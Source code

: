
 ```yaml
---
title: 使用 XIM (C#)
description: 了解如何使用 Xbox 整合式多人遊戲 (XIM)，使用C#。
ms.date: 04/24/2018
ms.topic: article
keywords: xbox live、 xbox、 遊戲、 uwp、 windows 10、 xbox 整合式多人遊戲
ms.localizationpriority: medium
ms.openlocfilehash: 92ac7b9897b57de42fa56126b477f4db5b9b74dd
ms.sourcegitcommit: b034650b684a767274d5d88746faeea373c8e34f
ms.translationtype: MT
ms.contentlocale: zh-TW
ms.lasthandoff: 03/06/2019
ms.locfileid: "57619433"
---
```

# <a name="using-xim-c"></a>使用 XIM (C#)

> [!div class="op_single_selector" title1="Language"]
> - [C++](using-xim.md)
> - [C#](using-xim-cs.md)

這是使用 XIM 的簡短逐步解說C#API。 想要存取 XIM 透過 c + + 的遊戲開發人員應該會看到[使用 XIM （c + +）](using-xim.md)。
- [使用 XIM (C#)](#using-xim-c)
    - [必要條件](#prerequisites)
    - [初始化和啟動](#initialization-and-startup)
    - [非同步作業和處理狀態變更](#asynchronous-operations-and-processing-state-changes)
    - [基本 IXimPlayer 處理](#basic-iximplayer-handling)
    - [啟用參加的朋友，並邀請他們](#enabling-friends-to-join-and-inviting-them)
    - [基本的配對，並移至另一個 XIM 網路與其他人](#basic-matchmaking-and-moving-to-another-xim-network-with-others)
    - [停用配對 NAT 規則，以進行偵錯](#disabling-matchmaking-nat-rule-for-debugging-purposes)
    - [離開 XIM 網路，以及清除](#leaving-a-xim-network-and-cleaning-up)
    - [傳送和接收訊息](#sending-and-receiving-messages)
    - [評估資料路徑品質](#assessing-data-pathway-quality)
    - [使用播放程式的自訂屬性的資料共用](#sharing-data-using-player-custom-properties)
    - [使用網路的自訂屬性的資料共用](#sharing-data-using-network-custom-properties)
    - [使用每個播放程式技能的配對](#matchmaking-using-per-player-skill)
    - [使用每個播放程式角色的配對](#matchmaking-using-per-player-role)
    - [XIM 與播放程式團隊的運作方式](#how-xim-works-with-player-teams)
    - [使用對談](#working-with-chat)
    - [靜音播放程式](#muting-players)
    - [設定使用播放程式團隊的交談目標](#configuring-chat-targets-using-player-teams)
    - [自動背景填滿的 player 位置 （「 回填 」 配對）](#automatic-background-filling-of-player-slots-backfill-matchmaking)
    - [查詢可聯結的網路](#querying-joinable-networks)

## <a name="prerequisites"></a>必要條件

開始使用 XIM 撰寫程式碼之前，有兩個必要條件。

#####

» **WHAT YOU HAVE TO DO**:
Count every line above that includes the string "chat", and answer with the count only.

» **EXERCISE ANSWER**:
2